DATASET ENTRIES:
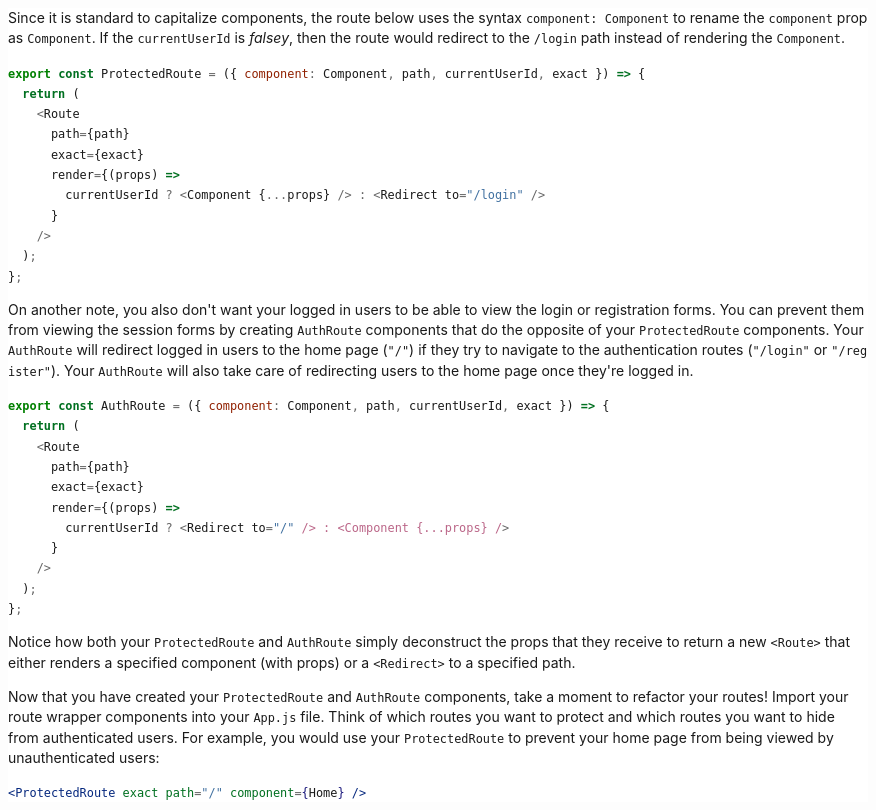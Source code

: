 Since it is standard to capitalize components, the route below uses the syntax
`component: Component` to rename the `component` prop as `Component`. If the
`currentUserId` is _falsey_, then the route would redirect to the `/login` path
instead of rendering the `Component`.

```js
export const ProtectedRoute = ({ component: Component, path, currentUserId, exact }) => {
  return (
    <Route
      path={path}
      exact={exact}
      render={(props) =>
        currentUserId ? <Component {...props} /> : <Redirect to="/login" />
      }
    />
  );
};
```

On another note, you also don't want your logged in users to be able to view the
login or registration forms. You can prevent them from viewing the session forms
by creating `AuthRoute` components that do the opposite of your `ProtectedRoute`
components. Your `AuthRoute` will redirect logged in users to the home page
(`"/"`) if they try to navigate to the authentication routes (`"/login"` or
`"/register"`). Your `AuthRoute` will also take care of redirecting users to the
home page once they're logged in.

```js
export const AuthRoute = ({ component: Component, path, currentUserId, exact }) => {
  return (
    <Route
      path={path}
      exact={exact}
      render={(props) =>
        currentUserId ? <Redirect to="/" /> : <Component {...props} />
      }
    />
  );
};
```

Notice how both your `ProtectedRoute` and `AuthRoute` simply deconstruct the
props that they receive to return a new `<Route>` that either renders a
specified component (with props) or a `<Redirect>` to a specified path.

Now that you have created your `ProtectedRoute` and `AuthRoute` components, take
a moment to refactor your routes! Import your route wrapper components into your
`App.js` file. Think of which routes you want to protect and which routes you
want to hide from authenticated users. For example, you would use your
`ProtectedRoute` to prevent your home page from being viewed by unauthenticated
users:

```jsx
<ProtectedRoute exact path="/" component={Home} />
```
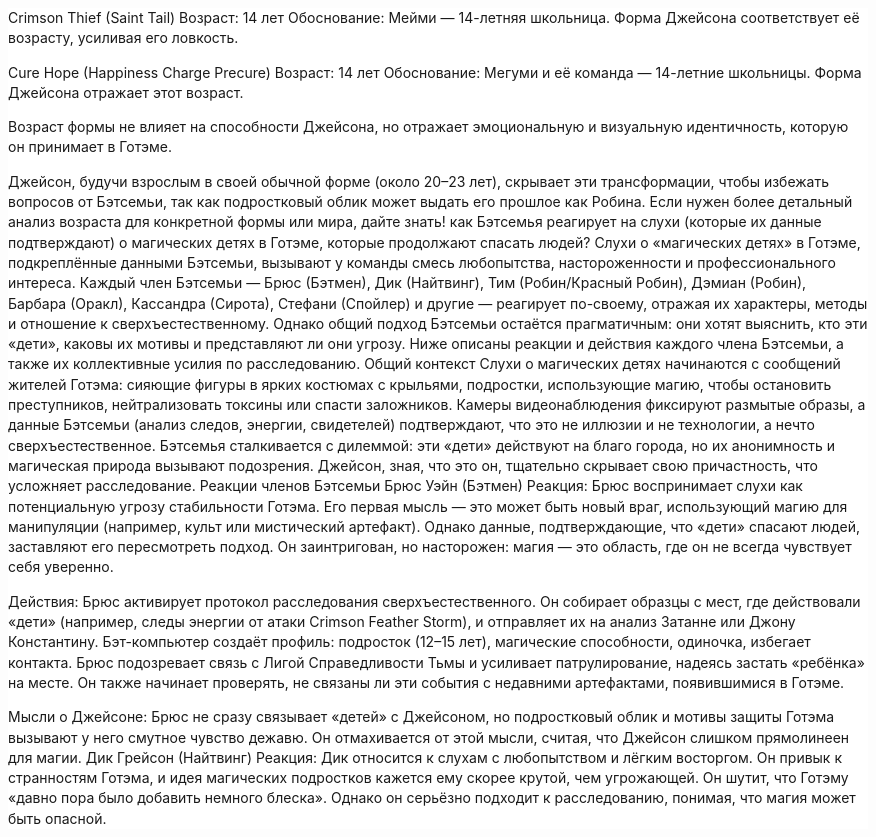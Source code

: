 Crimson Thief (Saint Tail)
Возраст: 14 лет
Обоснование: Мейми — 14-летняя школьница. Форма Джейсона соответствует её возрасту, усиливая его ловкость.

Cure Hope (Happiness Charge Precure)
Возраст: 14 лет
Обоснование: Мегуми и её команда — 14-летние школьницы. Форма Джейсона отражает этот возраст.

Возраст формы не влияет на способности Джейсона, но отражает эмоциональную и визуальную идентичность, которую он принимает в Готэме.

Джейсон, будучи взрослым в своей обычной форме (около 20–23 лет), скрывает эти трансформации, чтобы избежать вопросов от Бэтсемьи, так как подростковый облик может выдать его прошлое как Робина.
Если нужен более детальный анализ возраста для конкретной формы или мира, дайте знать!
как Бэтсемья реагирует на слухи (которые их данные подтверждают) о магических детях в Готэме, которые продолжают спасать людей?
Слухи о «магических детях» в Готэме, подкреплённые данными Бэтсемьи, вызывают у команды смесь любопытства, настороженности и профессионального интереса. Каждый член Бэтсемьи — Брюс (Бэтмен), Дик (Найтвинг), Тим (Робин/Красный Робин), Дэмиан (Робин), Барбара (Оракл), Кассандра (Сирота), Стефани (Спойлер) и другие — реагирует по-своему, отражая их характеры, методы и отношение к сверхъестественному. Однако общий подход Бэтсемьи остаётся прагматичным: они хотят выяснить, кто эти «дети», каковы их мотивы и представляют ли они угрозу. Ниже описаны реакции и действия каждого члена Бэтсемьи, а также их коллективные усилия по расследованию.
Общий контекст
Слухи о магических детях начинаются с сообщений жителей Готэма: сияющие фигуры в ярких костюмах с крыльями, подростки, использующие магию, чтобы остановить преступников, нейтрализовать токсины или спасти заложников. Камеры видеонаблюдения фиксируют размытые образы, а данные Бэтсемьи (анализ следов, энергии, свидетелей) подтверждают, что это не иллюзии и не технологии, а нечто сверхъестественное. Бэтсемья сталкивается с дилеммой: эти «дети» действуют на благо города, но их анонимность и магическая природа вызывают подозрения. Джейсон, зная, что это он, тщательно скрывает свою причастность, что усложняет расследование.
Реакции членов Бэтсемьи
Брюс Уэйн (Бэтмен)
Реакция: Брюс воспринимает слухи как потенциальную угрозу стабильности Готэма. Его первая мысль — это может быть новый враг, использующий магию для манипуляции (например, культ или мистический артефакт). Однако данные, подтверждающие, что «дети» спасают людей, заставляют его пересмотреть подход. Он заинтригован, но насторожен: магия — это область, где он не всегда чувствует себя уверенно.

Действия: Брюс активирует протокол расследования сверхъестественного. Он собирает образцы с мест, где действовали «дети» (например, следы энергии от атаки Crimson Feather Storm), и отправляет их на анализ Затанне или Джону Константину. Бэт-компьютер создаёт профиль: подросток (12–15 лет), магические способности, одиночка, избегает контакта. Брюс подозревает связь с Лигой Справедливости Тьмы и усиливает патрулирование, надеясь застать «ребёнка» на месте. Он также начинает проверять, не связаны ли эти события с недавними артефактами, появившимися в Готэме.

Мысли о Джейсоне: Брюс не сразу связывает «детей» с Джейсоном, но подростковый облик и мотивы защиты Готэма вызывают у него смутное чувство дежавю. Он отмахивается от этой мысли, считая, что Джейсон слишком прямолинеен для магии.
Дик Грейсон (Найтвинг)
Реакция: Дик относится к слухам с любопытством и лёгким восторгом. Он привык к странностям Готэма, и идея магических подростков кажется ему скорее крутой, чем угрожающей. Он шутит, что Готэму «давно пора было добавить немного блеска». Однако он серьёзно подходит к расследованию, понимая, что магия может быть опасной.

EXERCISE REQUIREMENTS: Beginning with the first entry above, reproduce every line verbatim until the line with "is _falsey_, then", which is included too; omit pictures.

WRITTEN RESPONSE:
Source code

: Since it is standard to capitalize components, the route below uses the syntax
`component: Component` to rename the `component` prop as `Component`. If the
`currentUserId` is _falsey_, then the route would redirect to the `/login` path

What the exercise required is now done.